Work required:
After locating the line that contains "some additional cases" in the data below, set down exactly that line and each one after it through the line that contains "principle of SRP.", and nothing more.

(Dataset excerpts)

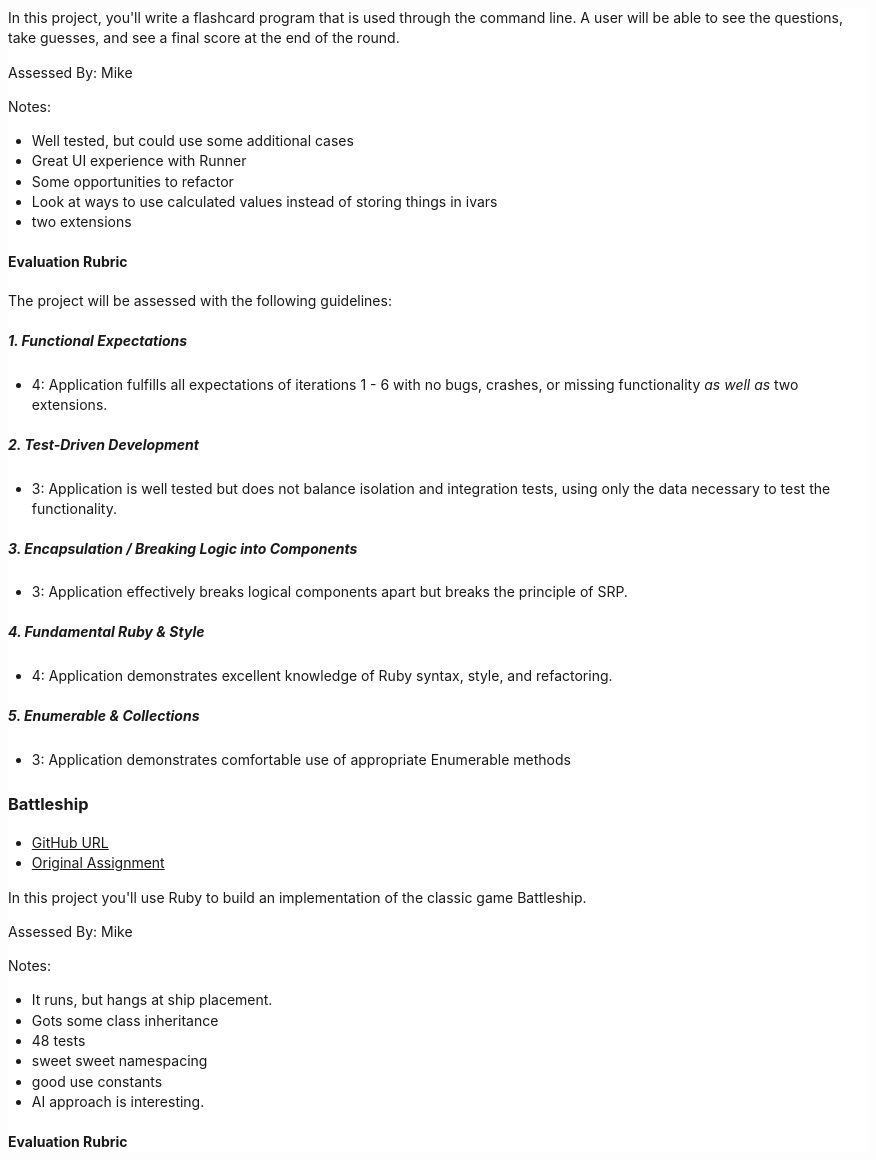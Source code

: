 In this project, you'll write a flashcard program that is used through the command line. A user will be able to see the questions, take guesses, and see a final score at the end of the round.

Assessed By: Mike

Notes:
* Well tested, but could use some additional cases
* Great UI experience with Runner
* Some opportunities to refactor
* Look at ways to use calculated values instead of storing things in ivars
* two extensions

#### Evaluation Rubric

The project will be assessed with the following guidelines:

##### 1. Functional Expectations

* 4: Application fulfills all expectations of iterations 1 - 6 with no bugs, crashes, or missing functionality *as well as* two extensions.

##### 2. Test-Driven Development

* 3: Application is well tested but does not balance isolation and integration tests, using only the data necessary to test the functionality.

##### 3. Encapsulation / Breaking Logic into Components

* 3: Application effectively breaks logical components apart but breaks the principle of SRP.

##### 4. Fundamental Ruby & Style

* 4:  Application demonstrates excellent knowledge of Ruby syntax, style, and refactoring.

##### 5. Enumerable & Collections

* 3: Application demonstrates comfortable use of appropriate Enumerable methods

### Battleship

* [GitHub URL](http://github.com/j-sm-n/battleship)
* [Original Assignment](https://github.com/turingschool/curriculum/blob/master/source/projects/battleship.markdown)

In this project you'll use Ruby to build an implementation of the classic game Battleship.

Assessed By: Mike

Notes:
* It runs, but hangs at ship placement.
* Gots some class inheritance
* 48 tests
* sweet sweet namespacing
* good use constants
* AI approach is interesting.

#### Evaluation Rubric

(End Dataset excerpts)

Completed task:
* Well tested, but could use some additional cases
* Great UI experience with Runner
* Some opportunities to refactor
* Look at ways to use calculated values instead of storing things in ivars
* two extensions

#### Evaluation Rubric

The project will be assessed with the following guidelines:

##### 1. Functional Expectations

* 4: Application fulfills all expectations of iterations 1 - 6 with no bugs, crashes, or missing functionality *as well as* two extensions.

##### 2. Test-Driven Development

* 3: Application is well tested but does not balance isolation and integration tests, using only the data necessary to test the functionality.

##### 3. Encapsulation / Breaking Logic into Components

* 3: Application effectively breaks logical components apart but breaks the principle of SRP.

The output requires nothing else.